EUROSPEECH 2003 - INTERSPEECH 2003
For emotion recognition, we selected pitch, log energy, formant, mel-band energies, and mel frequency cepstral coefficients (MFCCs) as the base features, and added velocity/ acceleration of pitch and MFCCs to form feature streams. We extracted statistics used for discriminative classifiers, assuming that each stream is a one-dimensional signal. Extracted features were analyzed by using quadratic discriminant analysis (QDA) and support vector machine (SVM). Experimental results showed that pitch and energy were the most important factors.

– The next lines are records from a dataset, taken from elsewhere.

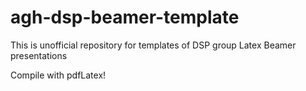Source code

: # agh-dsp-beamer-template
This is unofficial repository for templates of DSP group Latex Beamer presentations

Compile with pdfLatex!

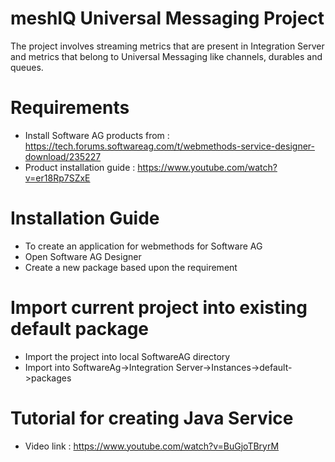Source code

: # meshIQ Universal Messaging Project
The project involves streaming metrics that are present in Integration Server and metrics that belong to Universal Messaging like channels, durables and queues.

# Requirements
* Install Software AG products from : https://tech.forums.softwareag.com/t/webmethods-service-designer-download/235227
* Product installation guide : https://www.youtube.com/watch?v=er18Rp7SZxE

# Installation Guide
* To create an application for webmethods for Software AG
* Open Software AG Designer
* Create a new package based upon the requirement

# Import current project into existing default package
* Import the project into local SoftwareAG directory
* Import into SoftwareAg->Integration Server->Instances->default->packages

# Tutorial for creating Java Service 
* Video link : https://www.youtube.com/watch?v=BuGjoTBryrM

Using two different kinds of databases, we compared emotion recognition performance of various classifiers: SVM, linear discriminant analysis (LDA), QDA and hidden Markov model (HMM). With the text-independent SUSAS database, we achieved the best accuracy of 96.3% for stressed/neutral style classification and 70.1% for 4-class speaking style classification using Gaussian SVM, which is superior to the previous results. With the speaker-independent AIBO database, we achieved 42.3% accuracy for 5-class emotion recognition.
Bibliographic reference. Kwon, Oh-Wook / Chan, Kwokleung / Hao, Jiucang / Lee, Te-Won (2003): "Emotion recognition by speech signals", In EUROSPEECH-2003, 125-128.